It seemed from what Dick had to say that Stokes had taken so kindly to the work which Fox had given him, and had found so much favour in the old keeper's eyes, that only a little encouragement was wanting to induce the latter to offer Dick's protégé a regular place on the staff. And Stokes, taking Dick into his confidence, had informed him that a permanent billet on the Mote estate with a nice little cottage up in the woods would suit him much better than his present more highly paid but more precarious employment.

"You see, Master Dick," the man had said in his own uncultured way, "for all the life is rough at our job, wages is wages when they comes along regular. But you give a chap a month's frost or a fall of snow so as them plaguy works stops a-working, and you don't have no buzzer nor no nothing not for weeks together, and then Harry Stokes and them as Harry Stokes did ought to find for-well, their bellies has to go empty.
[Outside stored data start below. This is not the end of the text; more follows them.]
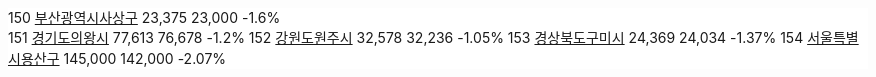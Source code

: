   <tr class="item">
    <td>150</td>
    <td><a href="/apt/부산광역시사상구">부산광역시사상구</a></td>
    <td>23,375</td>
    <td>23,000</td>
    <td>-1.6%</td>
  </tr>

  <tr>
    <td colspan="5">
      <script async src="https://pagead2.googlesyndication.com/pagead/js/adsbygoogle.js?client=ca-pub-3485438051770037"
          crossorigin="anonymous"></script>
      <ins class="adsbygoogle"
          style="display:block; text-align:center;"
          data-ad-layout="in-article"
          data-ad-format="fluid"
          data-ad-client="ca-pub-3485438051770037"
          data-ad-slot="2046582130"></ins>
      <script>
          (adsbygoogle = window.adsbygoogle || []).push({});
      </script>
    </td>
  </tr>            
            
  <tr class="item">
    <td>151</td>
    <td><a href="/apt/경기도의왕시">경기도의왕시</a></td>
    <td>77,613</td>
    <td>76,678</td>
    <td>-1.2%</td>
  </tr>

  <tr class="item">
    <td>152</td>
    <td><a href="/apt/강원도원주시">강원도원주시</a></td>
    <td>32,578</td>
    <td>32,236</td>
    <td>-1.05%</td>
  </tr>

  <tr class="item">
    <td>153</td>
    <td><a href="/apt/경상북도구미시">경상북도구미시</a></td>
    <td>24,369</td>
    <td>24,034</td>
    <td>-1.37%</td>
  </tr>

  <tr class="item">
    <td>154</td>
    <td><a href="/apt/서울특별시용산구">서울특별시용산구</a></td>
    <td>145,000</td>
    <td>142,000</td>
    <td>-2.07%</td>
  </tr>
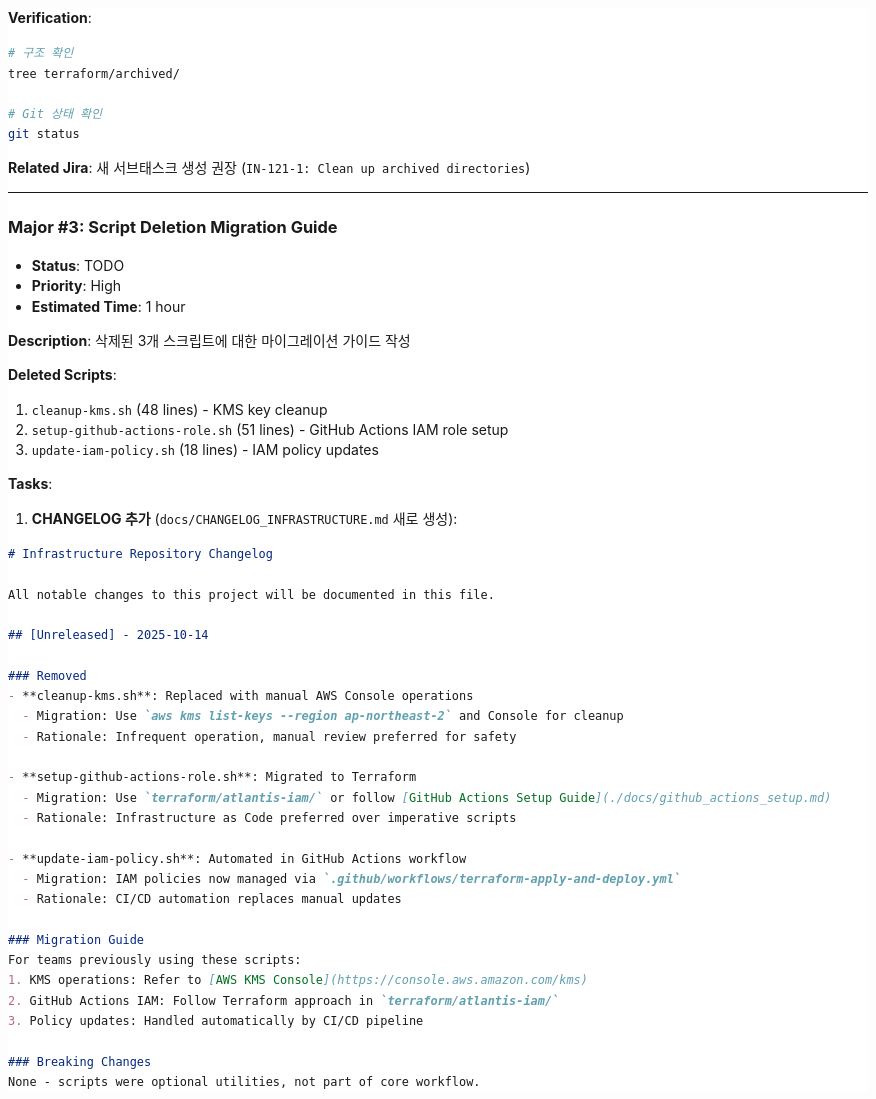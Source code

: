 **Verification**:
```bash
# 구조 확인
tree terraform/archived/

# Git 상태 확인
git status
```

**Related Jira**: 새 서브태스크 생성 권장 (`IN-121-1: Clean up archived directories`)

---

### Major #3: Script Deletion Migration Guide
- **Status**: TODO
- **Priority**: High
- **Estimated Time**: 1 hour

**Description**: 삭제된 3개 스크립트에 대한 마이그레이션 가이드 작성

**Deleted Scripts**:
1. `cleanup-kms.sh` (48 lines) - KMS key cleanup
2. `setup-github-actions-role.sh` (51 lines) - GitHub Actions IAM role setup
3. `update-iam-policy.sh` (18 lines) - IAM policy updates

**Tasks**:
1. **CHANGELOG 추가** (`docs/CHANGELOG_INFRASTRUCTURE.md` 새로 생성):
```markdown
# Infrastructure Repository Changelog

All notable changes to this project will be documented in this file.

## [Unreleased] - 2025-10-14

### Removed
- **cleanup-kms.sh**: Replaced with manual AWS Console operations
  - Migration: Use `aws kms list-keys --region ap-northeast-2` and Console for cleanup
  - Rationale: Infrequent operation, manual review preferred for safety
  
- **setup-github-actions-role.sh**: Migrated to Terraform
  - Migration: Use `terraform/atlantis-iam/` or follow [GitHub Actions Setup Guide](./docs/github_actions_setup.md)
  - Rationale: Infrastructure as Code preferred over imperative scripts
  
- **update-iam-policy.sh**: Automated in GitHub Actions workflow
  - Migration: IAM policies now managed via `.github/workflows/terraform-apply-and-deploy.yml`
  - Rationale: CI/CD automation replaces manual updates

### Migration Guide
For teams previously using these scripts:
1. KMS operations: Refer to [AWS KMS Console](https://console.aws.amazon.com/kms)
2. GitHub Actions IAM: Follow Terraform approach in `terraform/atlantis-iam/`
3. Policy updates: Handled automatically by CI/CD pipeline

### Breaking Changes
None - scripts were optional utilities, not part of core workflow.
```
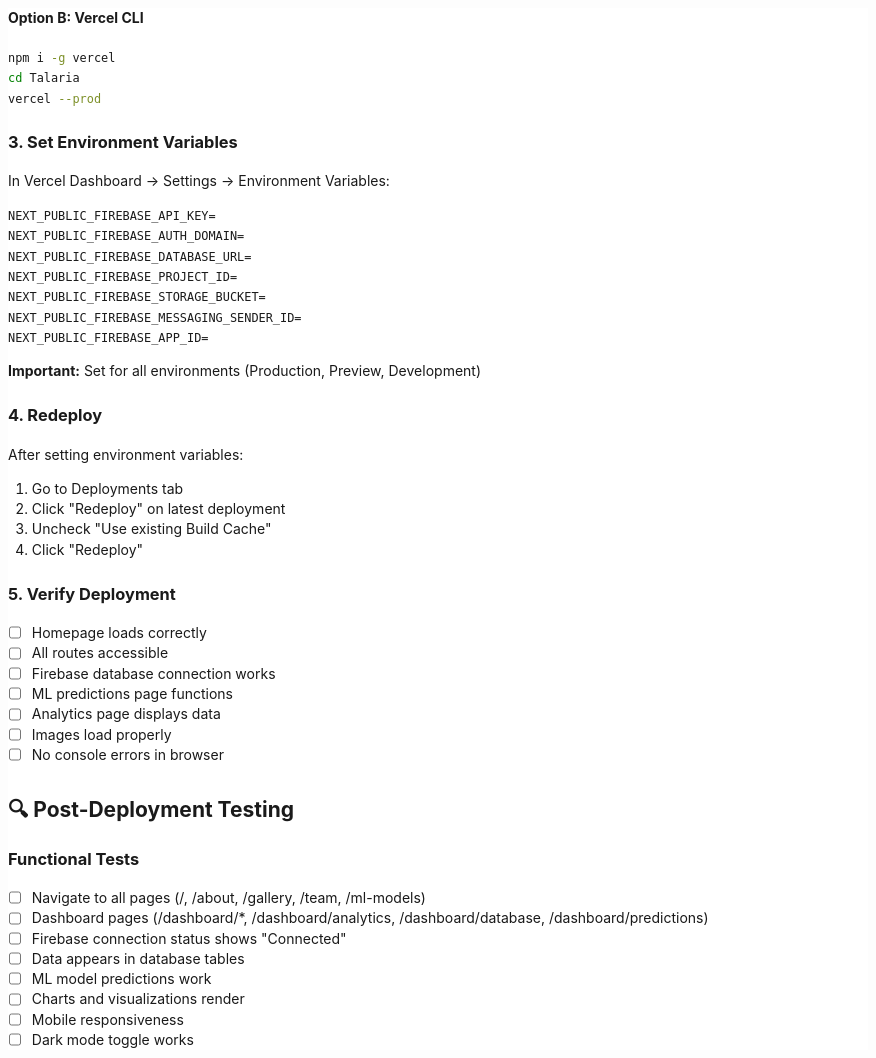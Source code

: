 #### Option B: Vercel CLI
```bash
npm i -g vercel
cd Talaria
vercel --prod
```

### 3. Set Environment Variables
In Vercel Dashboard → Settings → Environment Variables:

```env
NEXT_PUBLIC_FIREBASE_API_KEY=
NEXT_PUBLIC_FIREBASE_AUTH_DOMAIN=
NEXT_PUBLIC_FIREBASE_DATABASE_URL=
NEXT_PUBLIC_FIREBASE_PROJECT_ID=
NEXT_PUBLIC_FIREBASE_STORAGE_BUCKET=
NEXT_PUBLIC_FIREBASE_MESSAGING_SENDER_ID=
NEXT_PUBLIC_FIREBASE_APP_ID=
```

**Important:** Set for all environments (Production, Preview, Development)

### 4. Redeploy
After setting environment variables:
1. Go to Deployments tab
2. Click "Redeploy" on latest deployment
3. Uncheck "Use existing Build Cache"
4. Click "Redeploy"

### 5. Verify Deployment
- [ ] Homepage loads correctly
- [ ] All routes accessible
- [ ] Firebase database connection works
- [ ] ML predictions page functions
- [ ] Analytics page displays data
- [ ] Images load properly
- [ ] No console errors in browser

## 🔍 Post-Deployment Testing

### Functional Tests
- [ ] Navigate to all pages (/, /about, /gallery, /team, /ml-models)
- [ ] Dashboard pages (/dashboard/*, /dashboard/analytics, /dashboard/database, /dashboard/predictions)
- [ ] Firebase connection status shows "Connected"
- [ ] Data appears in database tables
- [ ] ML model predictions work
- [ ] Charts and visualizations render
- [ ] Mobile responsiveness
- [ ] Dark mode toggle works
If it hadn't been along of you, Master Dick, and that other gentleman as calls himself a lawyer-not as there ain't more gentleman than lawyer about him-I don't know how I'd have made a shift to get along at all."

The substance of all this Dick now put so plainly before Ferrier that the latter, after laughingly assuring him that his own fortune was assured if he only made up his mind to go to the Bar, undertook to speak a word in season to Fox, or if occasion arose to Lord Leuchars himself.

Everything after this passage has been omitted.